§ ASSIGNMENT: Output only the stretch of the listing that starts at the line containing "### SetAccuracyFulfilmentIndicator" and ends at the line containing "(o *LocUpdateNotification) GetCivicAddress()", reproduced exactly with both ends.

§ THE INPUT:
-------

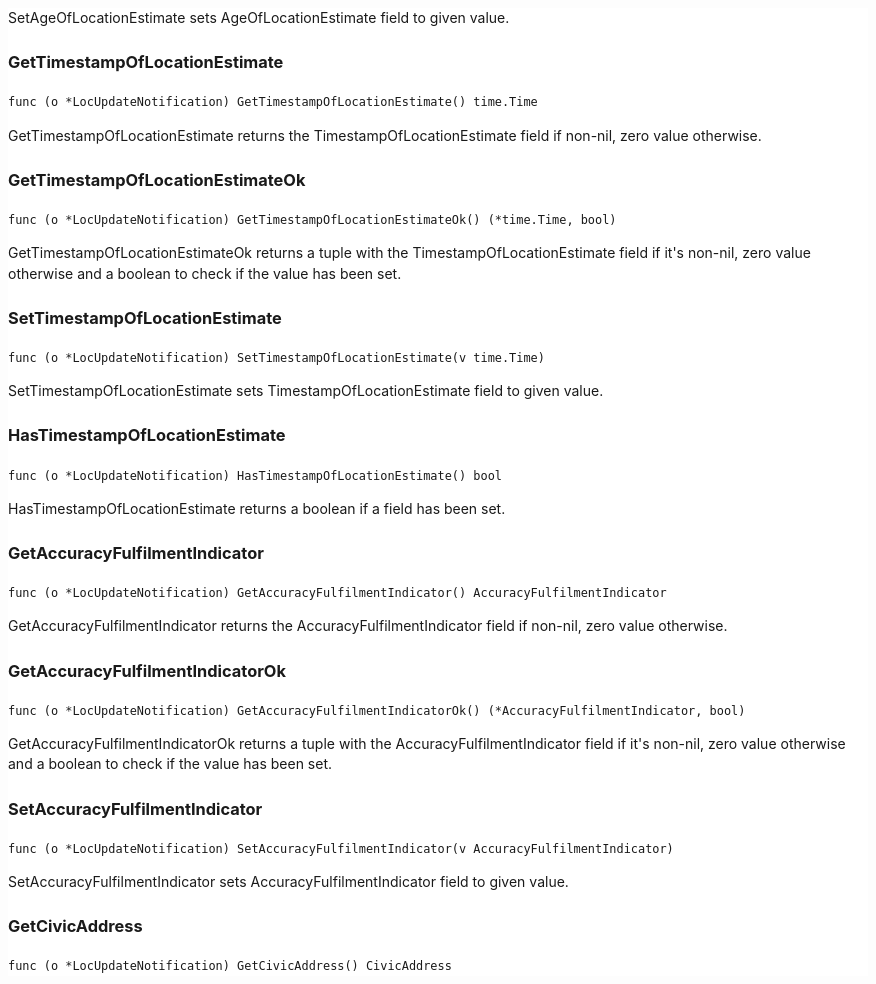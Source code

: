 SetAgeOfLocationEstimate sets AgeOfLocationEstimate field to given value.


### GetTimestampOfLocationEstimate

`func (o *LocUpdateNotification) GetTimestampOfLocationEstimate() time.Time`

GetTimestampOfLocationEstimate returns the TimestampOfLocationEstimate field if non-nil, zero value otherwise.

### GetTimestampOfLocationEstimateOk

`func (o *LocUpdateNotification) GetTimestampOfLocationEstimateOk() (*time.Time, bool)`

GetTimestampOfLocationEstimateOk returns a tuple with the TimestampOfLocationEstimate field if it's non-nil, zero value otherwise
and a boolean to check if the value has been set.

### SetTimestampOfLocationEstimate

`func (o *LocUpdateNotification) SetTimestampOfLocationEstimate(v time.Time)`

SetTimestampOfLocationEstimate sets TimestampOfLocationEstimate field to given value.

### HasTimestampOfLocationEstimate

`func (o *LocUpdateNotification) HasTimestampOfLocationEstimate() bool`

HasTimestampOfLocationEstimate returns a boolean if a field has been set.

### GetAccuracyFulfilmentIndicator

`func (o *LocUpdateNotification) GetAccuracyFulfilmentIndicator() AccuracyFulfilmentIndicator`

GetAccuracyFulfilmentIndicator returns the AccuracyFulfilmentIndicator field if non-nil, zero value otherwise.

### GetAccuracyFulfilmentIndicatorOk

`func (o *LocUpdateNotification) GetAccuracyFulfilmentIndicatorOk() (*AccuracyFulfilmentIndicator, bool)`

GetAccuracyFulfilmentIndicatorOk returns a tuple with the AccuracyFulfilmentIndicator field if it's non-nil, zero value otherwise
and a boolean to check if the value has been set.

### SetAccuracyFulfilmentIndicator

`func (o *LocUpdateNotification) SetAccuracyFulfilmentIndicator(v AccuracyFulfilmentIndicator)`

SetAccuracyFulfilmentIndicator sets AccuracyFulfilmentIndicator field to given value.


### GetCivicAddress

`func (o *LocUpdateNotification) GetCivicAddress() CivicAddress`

-------

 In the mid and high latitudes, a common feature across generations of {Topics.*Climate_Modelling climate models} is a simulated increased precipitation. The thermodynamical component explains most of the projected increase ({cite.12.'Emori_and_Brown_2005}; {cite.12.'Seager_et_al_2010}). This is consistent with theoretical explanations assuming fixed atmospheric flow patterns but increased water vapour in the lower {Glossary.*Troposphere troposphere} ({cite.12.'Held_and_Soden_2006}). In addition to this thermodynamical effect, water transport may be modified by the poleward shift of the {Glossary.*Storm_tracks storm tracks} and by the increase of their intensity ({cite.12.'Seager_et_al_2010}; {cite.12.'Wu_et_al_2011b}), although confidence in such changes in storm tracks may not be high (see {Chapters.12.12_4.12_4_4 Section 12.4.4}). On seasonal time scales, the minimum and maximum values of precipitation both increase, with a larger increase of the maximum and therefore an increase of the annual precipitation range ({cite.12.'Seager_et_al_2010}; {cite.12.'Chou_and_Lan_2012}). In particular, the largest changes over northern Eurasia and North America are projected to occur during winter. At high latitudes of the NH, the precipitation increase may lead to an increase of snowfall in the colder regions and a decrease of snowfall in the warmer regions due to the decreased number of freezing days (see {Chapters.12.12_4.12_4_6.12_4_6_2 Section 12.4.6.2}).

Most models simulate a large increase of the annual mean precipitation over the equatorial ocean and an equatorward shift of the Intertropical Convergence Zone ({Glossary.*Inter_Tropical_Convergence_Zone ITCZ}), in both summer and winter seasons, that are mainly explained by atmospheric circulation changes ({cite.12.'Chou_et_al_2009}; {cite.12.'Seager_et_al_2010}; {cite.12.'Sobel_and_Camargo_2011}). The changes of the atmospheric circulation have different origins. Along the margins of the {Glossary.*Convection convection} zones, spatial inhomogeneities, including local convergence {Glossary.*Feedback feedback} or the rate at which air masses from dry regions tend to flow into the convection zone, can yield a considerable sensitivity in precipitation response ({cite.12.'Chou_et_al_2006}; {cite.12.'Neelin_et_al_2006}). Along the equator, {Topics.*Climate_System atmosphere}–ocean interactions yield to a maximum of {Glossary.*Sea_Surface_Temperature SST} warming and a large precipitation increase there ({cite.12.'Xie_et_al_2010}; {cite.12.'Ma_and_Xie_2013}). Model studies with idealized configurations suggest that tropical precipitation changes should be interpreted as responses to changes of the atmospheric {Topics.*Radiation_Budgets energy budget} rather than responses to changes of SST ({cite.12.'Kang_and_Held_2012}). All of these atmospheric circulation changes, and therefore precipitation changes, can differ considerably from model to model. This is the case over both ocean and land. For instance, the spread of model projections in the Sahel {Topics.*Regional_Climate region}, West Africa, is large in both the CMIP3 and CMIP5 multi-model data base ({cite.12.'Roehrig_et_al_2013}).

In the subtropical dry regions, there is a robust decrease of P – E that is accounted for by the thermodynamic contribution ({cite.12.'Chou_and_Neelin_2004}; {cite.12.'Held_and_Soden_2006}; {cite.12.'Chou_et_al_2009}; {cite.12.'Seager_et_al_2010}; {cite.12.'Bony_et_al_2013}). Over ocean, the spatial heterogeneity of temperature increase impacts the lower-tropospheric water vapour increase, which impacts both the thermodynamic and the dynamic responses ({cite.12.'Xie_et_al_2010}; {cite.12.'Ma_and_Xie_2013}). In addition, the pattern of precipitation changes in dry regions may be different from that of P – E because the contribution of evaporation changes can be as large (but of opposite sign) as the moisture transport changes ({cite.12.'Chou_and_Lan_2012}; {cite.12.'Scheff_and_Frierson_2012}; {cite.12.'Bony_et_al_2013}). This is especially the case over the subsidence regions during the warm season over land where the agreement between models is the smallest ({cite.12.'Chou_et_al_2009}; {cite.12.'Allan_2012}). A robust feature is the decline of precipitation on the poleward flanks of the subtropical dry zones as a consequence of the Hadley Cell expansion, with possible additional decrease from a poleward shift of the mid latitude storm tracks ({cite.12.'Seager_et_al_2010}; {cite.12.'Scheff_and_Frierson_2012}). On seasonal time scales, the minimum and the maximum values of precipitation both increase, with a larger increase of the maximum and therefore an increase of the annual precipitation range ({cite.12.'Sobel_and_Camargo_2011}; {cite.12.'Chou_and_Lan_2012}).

-------

§ WRITTEN RESPONSE:
### SetAccuracyFulfilmentIndicator

`func (o *LocUpdateNotification) SetAccuracyFulfilmentIndicator(v AccuracyFulfilmentIndicator)`

SetAccuracyFulfilmentIndicator sets AccuracyFulfilmentIndicator field to given value.


### GetCivicAddress

`func (o *LocUpdateNotification) GetCivicAddress() CivicAddress`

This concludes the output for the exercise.